Lisa Schiff’s Art Could Be Liquidated to Settle Her Debts. Attorneys Are Squabbling Over What It’s Worth
Two paintings by Ann Craven are at the center of the latest tussle in the ongoing legal battle.
Attorneys are locking horns over whether certain artworks can or should be offered for sale to settle some of the massive debts Lisa Schiff incurred before her once high-flying art advisory business imploded this spring.
The most recent flurry of competing motions centers on a disagreement between Schiff’s attorney, John Cahill, and the attorney assigned to oversee creditor claims, Douglas Pick, over whether two six-figure paintings by Ann Craven should be sold. Craven is a sought-after artist known for her lush depictions of birds, flowers, trees, and other nature scenes.

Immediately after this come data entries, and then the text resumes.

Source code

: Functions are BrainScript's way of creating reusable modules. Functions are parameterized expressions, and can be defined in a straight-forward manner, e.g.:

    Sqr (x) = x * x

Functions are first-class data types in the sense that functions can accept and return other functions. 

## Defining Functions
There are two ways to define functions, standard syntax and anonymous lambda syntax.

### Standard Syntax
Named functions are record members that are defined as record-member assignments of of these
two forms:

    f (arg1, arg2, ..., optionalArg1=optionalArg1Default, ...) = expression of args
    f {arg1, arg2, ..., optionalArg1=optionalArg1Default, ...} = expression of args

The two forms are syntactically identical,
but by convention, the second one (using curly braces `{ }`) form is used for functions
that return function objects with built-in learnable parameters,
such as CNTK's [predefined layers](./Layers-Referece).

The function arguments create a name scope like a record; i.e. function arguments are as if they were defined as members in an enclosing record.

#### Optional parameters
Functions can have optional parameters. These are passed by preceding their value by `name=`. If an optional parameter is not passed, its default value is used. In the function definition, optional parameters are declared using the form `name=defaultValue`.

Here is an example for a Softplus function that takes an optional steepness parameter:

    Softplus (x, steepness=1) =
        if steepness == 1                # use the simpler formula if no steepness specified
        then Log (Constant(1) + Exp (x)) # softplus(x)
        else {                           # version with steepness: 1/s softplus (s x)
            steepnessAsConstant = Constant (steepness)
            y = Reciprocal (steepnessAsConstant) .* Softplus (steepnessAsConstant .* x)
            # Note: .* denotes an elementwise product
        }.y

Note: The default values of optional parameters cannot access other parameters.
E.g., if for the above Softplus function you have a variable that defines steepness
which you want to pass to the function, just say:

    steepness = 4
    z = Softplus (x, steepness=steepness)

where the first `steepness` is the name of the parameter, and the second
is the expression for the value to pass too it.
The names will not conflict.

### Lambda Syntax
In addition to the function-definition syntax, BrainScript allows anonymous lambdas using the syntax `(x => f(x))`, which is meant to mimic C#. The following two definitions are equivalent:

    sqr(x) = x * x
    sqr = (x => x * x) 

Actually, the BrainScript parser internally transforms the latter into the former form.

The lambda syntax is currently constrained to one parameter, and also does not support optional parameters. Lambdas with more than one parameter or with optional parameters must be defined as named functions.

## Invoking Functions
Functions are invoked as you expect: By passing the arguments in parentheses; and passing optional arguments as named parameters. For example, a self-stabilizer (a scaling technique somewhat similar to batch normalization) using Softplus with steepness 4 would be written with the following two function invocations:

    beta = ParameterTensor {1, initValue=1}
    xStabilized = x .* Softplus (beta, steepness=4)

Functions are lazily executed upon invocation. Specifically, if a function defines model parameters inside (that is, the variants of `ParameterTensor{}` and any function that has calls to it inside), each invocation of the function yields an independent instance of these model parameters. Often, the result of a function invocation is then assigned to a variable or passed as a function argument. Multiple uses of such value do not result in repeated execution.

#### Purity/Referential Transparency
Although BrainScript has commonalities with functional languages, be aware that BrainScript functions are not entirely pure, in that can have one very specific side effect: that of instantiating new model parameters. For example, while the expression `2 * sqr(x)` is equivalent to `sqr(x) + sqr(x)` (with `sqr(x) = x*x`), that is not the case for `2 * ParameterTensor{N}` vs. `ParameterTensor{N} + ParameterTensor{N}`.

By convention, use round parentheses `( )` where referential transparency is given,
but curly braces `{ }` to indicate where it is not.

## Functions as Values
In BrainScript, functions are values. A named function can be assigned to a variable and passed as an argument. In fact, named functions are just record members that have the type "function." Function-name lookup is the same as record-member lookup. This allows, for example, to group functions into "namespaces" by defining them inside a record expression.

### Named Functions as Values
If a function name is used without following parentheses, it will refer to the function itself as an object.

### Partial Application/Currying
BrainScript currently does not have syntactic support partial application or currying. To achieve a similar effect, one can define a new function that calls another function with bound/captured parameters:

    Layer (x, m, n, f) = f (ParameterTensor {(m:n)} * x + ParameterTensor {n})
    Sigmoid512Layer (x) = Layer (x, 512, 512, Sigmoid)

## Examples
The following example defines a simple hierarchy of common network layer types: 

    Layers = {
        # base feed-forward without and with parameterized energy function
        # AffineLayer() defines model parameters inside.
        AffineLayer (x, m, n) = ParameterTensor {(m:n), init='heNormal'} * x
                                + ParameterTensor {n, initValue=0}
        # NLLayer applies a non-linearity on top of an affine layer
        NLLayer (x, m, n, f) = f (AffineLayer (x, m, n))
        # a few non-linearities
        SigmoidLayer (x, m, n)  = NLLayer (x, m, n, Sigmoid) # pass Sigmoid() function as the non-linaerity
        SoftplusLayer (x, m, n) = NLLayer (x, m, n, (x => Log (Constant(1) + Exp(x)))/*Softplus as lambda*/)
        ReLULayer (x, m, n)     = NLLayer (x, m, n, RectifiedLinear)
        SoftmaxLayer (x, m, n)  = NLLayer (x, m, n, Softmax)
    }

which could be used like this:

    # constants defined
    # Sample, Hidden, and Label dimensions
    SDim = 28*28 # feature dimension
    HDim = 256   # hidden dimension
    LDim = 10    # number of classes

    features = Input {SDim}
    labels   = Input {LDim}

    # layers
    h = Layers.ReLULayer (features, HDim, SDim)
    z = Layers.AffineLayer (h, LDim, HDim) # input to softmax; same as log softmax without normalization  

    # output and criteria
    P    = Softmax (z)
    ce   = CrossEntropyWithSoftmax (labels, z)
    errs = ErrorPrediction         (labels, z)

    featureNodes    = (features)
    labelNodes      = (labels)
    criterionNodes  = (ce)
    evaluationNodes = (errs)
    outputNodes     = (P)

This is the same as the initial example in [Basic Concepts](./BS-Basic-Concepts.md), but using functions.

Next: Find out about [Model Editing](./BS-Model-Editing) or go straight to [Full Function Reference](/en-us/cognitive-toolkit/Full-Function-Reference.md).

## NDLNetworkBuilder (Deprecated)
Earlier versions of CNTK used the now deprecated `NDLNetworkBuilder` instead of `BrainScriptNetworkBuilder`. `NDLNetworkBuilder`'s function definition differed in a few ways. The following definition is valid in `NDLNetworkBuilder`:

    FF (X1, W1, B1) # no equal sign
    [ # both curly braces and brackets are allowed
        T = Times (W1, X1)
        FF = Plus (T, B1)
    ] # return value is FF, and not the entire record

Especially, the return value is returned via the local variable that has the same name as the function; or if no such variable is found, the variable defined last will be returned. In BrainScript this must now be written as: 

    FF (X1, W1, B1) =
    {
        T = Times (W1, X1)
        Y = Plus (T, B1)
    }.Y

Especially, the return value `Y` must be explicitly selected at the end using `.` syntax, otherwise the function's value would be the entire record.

Schiff, who had long been a visible presence on the international contemporary art scene, was forced to shutter her business almost immediately in May when her former friend and top client Candace Barasch alleged that Schiff had failed to remit $1.8 million owed on the resale of an Adrian Ghenie painting. Other clients then came forward alleging similar improprieties; things escalated quickly after that.
Cahill opposed the sale of the Craven paintings, writing that the reasons for his objection are “manifold,” in an October 24 filing in New York State Supreme Court.
One of the paintings, titled Moon (3-18-12, After White St, 2-26-12, 10:30 PM, Mirrored), aka “Moon Painting” is Schiff’s personal property. “The ‘Moon Painting’ is now, and always has been, owned by Ms. Schiff personally,” according to the filing. Pick “knows this and has known it for some time,” Cahill asserted.
But Pick fired back in a filing today (October 25), noting that Cahill fails to address that Schiff has been accused of “having wrongly diverted and/or personally profited from the improper use of client proceeds and/or client proceeds derived from sale of clients’ artwork, [and] that an investigation has been commenced,” by U.S. authorities including the U.S. Attorney’s Office and the New York District Attorney.
Pick continued, “the underlying facts of this assignment proceeding reflect that it is unclear to ‘whose monies’ were used to acquire ‘what paintings.’ Respectfully, Ms. Schiff would be better served by working with the Assignee to maximize a distribution to creditors rather than filing frivolous objections.”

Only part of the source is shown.